The general trend of recent years to exert pressure on departments, research centres and clusters, and individuals to submit regular application for externally-funded research grants has had a variety of consequences. For specialists in minority areas, or small departments, it has offered the chance for collaborative support from other institutions, and it has forced researchers to give detailed consideration to the feasibility of their research projects. English specialists now find their expertise welcomed in interdisciplinary research groupings beyond the Humanities, and now engage, inter alia, with colleagues from geography, health care, law and medicine.

However the increased competition for a diminishing pot of gold also has a tendency to waste time and depress both researchers and those who are brought in to evaluate these bids. Projects better suited to a monograph are stretched into grandiose affairs trailing postgraduates in their wake, and monumental editions tend to gain disproportionate amounts of funding either because they seem a safe bet, or on the ‘why spoil a ship for a ha’p’orth of tar’ principle. For the lucky few, the rewards then have to be balanced against the problems involved in managing project teams and balance sheets. The ability to attract funding has become a more or less explicitly acknowledged requirement for promotion in many universities, and in some it is openly ranked above teaching ability as a sine qua non for appointment at the professorial level.

These external factors pressing on our subject discipline are being replicated in many other countries, and perhaps the most cheering symptom that all is not lost in Britain – or at least that things are not as bad here as they are perceived to be elsewhere – is the steady flow of colleagues from Europe and further afield who have joined our departments, bringing fresh perspectives and different expertise with them.

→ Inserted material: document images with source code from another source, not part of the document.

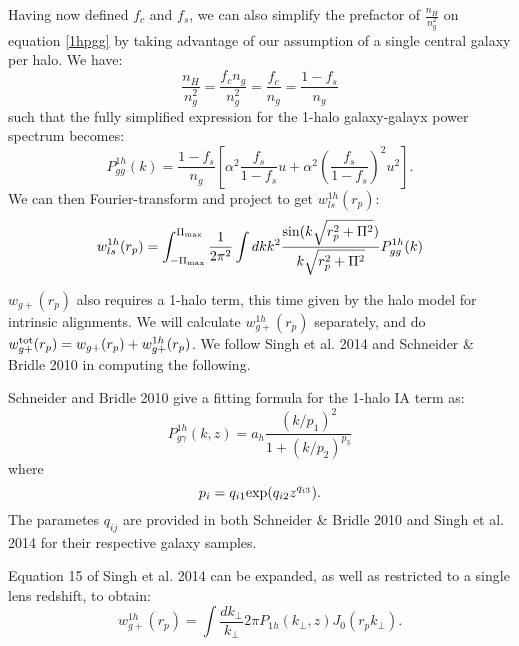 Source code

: \documentclass[onecolumn,amsmath,aps,fleqn, superscriptaddress]{revtex4}
\begin{document}
Having now defined $f_c$ and $f_s$, we can also simplify the prefactor of $\frac{n_H}{n_g^2}$ on equation \ref{1hpgg} by taking advantage of our assumption of a single central galaxy per halo. We have:
\begin{equation}
\frac{n_H}{n_g^2} = \frac{f_c n_g}{n_g^2} = \frac{f_c}{n_g} = \frac{1- f_s}{n_g}
\label{prefac1hpgg}
\end{equation}
such that the fully simplified expression for the 1-halo galaxy-galayx power spectrum becomes:
\begin{equation}
P_{gg}^{1h}(k) = \frac{1-f_s}{n_g}\left[\alpha^2 \frac{f_s}{1-f_s} u + \alpha^2 \left(\frac{f_s}{1-f_s}\right)^2 u^2\right].
\label{1hpgg_fs}
\end{equation}
We can then Fourier-transform and project to get $w_{ls}^{1h}(r_p)$:
\begin{equation}
w_{ls}^{1h}(r_p) = \int_{-\Pi_{\rm max}}^{\Pi_{\rm max}} \frac{1}{2\pi^2} \int dk k^2 \frac{\sin(k\sqrt{r_p^2 + \Pi^2})}{k\sqrt{r_p^2 + \Pi^2}} P_{gg}^{1h}(k)
\label{wl1h}
\end{equation}

$w_{g+}(r_p)$ also requires a 1-halo term, this time given by the halo model for intrinsic alignments. We will calculate $w_{g+}^{1h}(r_p)$ separately, and do $w_{g+}^{\rm tot}(r_p) = w_{g+}(r_p) + w_{g+}^{1h}(r_p)$. We follow Singh et al. 2014 and Schneider \& Bridle 2010 in computing the following.

Schneider and Bridle 2010 give a fitting formula for the 1-halo IA term as:
\begin{equation}
P^{1h}_{g\gamma}(k,z) = a_h \frac{(k/p_1)^2}{1+ (k/p_2)^{p_3}}
\label{P1hIA}
\end{equation}
where
\begin{equation}
p_i = q_{i1} {\rm exp}(q_{i2} z^{q_{i3}}).
\label{pi}
\end{equation}
The parametes $q_{ij}$ are provided in both Schneider \& Bridle 2010 and Singh et al. 2014 for their respective galaxy samples.

Equation 15 of Singh et al. 2014 can be expanded, as well as restricted to a single lens redshift, to obtain:
\begin{equation}
w_{g+}^{1h}(r_p) = \int \frac{dk_\perp}{k_\perp}{2\pi} P_{1h}(k_\perp,z) J_0(r_p k_\perp).
\label{wg1h}
\end{equation}
\end{document}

It has always been a notable characteristic of English departments to be protean, some splitting themselves into separate ‘Language’ and ‘Literature’ sections, others expanding to absorb film and drama studies; and the restructuring of faculties frantically being carried on up and down the land is leading to yet further amalgamations and shot-gun marriages. Perhaps the most significant growth over recent years has occurred in the areas of ‘Language’ and Creative Writing. The option many schools offer of taking a qualification in English language rather than, or as well as in literature, has substantially increased demand for Language studies at entry level. It is not quite so easy to chart the reasons behind the rise and rise of Creative Writing as a taught part of the discipline, although it would be tempting to quote it as evidence of the ‘impact’ made by the study of English literatures. Incidentally, the numbers of mature students attracted by such modules and courses, especially at post-graduate level, suggest the level of enthusiasm still to be found in the ‘wider community’ for literature, despite sporadic predictions of the death of the book. As with other areas that have sometimes taken shelter under the umbrella of an English department, Creative Writing is also often to be seen vociferously demanding independence. Again, the addition of staff actively engaged in the production of material that looks set to sustain our discipline can only be welcomed. Often the Creative Writing staff have been used to a less institutionally-governed but often financially precarious existence, and their amazement at the mixture of cynicism, supine acquiescence to bureaucratic demands, or endemic grumbling found amid longer-serving staff, can stimulate healthy debate at departmental meetings.

So, despite the increasingly heavy workloads, and the doom and gloom often to be found in departmental and faculty meetings, there is still no lack of applicants when a post is advertised, and most of us secretly count ourselves lucky to have lighted upon a profession where we are allowed to earn a living by a job we sometimes enjoy.